- [WHAT YOU ARE ASKED TO DO]
Please repeat the lines of the material below exactly, starting with the one that contains "YOUR LOTUS NODE!**" and ending with the last.

- [DATA PROVIDED]
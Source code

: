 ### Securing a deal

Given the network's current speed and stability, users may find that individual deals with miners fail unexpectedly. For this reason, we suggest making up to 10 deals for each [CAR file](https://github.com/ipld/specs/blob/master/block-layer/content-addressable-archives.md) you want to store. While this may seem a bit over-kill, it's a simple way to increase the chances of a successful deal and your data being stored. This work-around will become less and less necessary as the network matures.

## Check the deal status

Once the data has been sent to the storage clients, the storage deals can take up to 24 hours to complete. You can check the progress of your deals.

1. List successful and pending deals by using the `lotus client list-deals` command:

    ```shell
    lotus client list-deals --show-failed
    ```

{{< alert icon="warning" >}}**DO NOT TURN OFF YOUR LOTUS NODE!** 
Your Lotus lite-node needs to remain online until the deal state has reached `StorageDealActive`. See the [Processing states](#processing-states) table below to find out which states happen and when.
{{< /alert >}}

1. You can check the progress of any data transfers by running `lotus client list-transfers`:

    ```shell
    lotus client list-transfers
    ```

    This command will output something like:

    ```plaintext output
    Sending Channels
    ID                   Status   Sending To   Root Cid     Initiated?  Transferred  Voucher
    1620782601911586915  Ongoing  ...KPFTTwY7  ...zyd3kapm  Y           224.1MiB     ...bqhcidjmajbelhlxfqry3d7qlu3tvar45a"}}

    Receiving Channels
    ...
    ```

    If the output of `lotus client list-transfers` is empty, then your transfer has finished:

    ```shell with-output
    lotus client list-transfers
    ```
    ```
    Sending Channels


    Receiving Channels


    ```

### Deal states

- [EXERCISE ANSWER]
{{< alert icon="warning" >}}**DO NOT TURN OFF YOUR LOTUS NODE!** 
Your Lotus lite-node needs to remain online until the deal state has reached `StorageDealActive`. See the [Processing states](#processing-states) table below to find out which states happen and when.
{{< /alert >}}

1. You can check the progress of any data transfers by running `lotus client list-transfers`:

    ```shell
    lotus client list-transfers
    ```

    This command will output something like:

    ```plaintext output
    Sending Channels
    ID                   Status   Sending To   Root Cid     Initiated?  Transferred  Voucher
    1620782601911586915  Ongoing  ...KPFTTwY7  ...zyd3kapm  Y           224.1MiB     ...bqhcidjmajbelhlxfqry3d7qlu3tvar45a"}}

    Receiving Channels
    ...
    ```

    If the output of `lotus client list-transfers` is empty, then your transfer has finished:

    ```shell with-output
    lotus client list-transfers
    ```
    ```
    Sending Channels


    Receiving Channels


    ```

### Deal states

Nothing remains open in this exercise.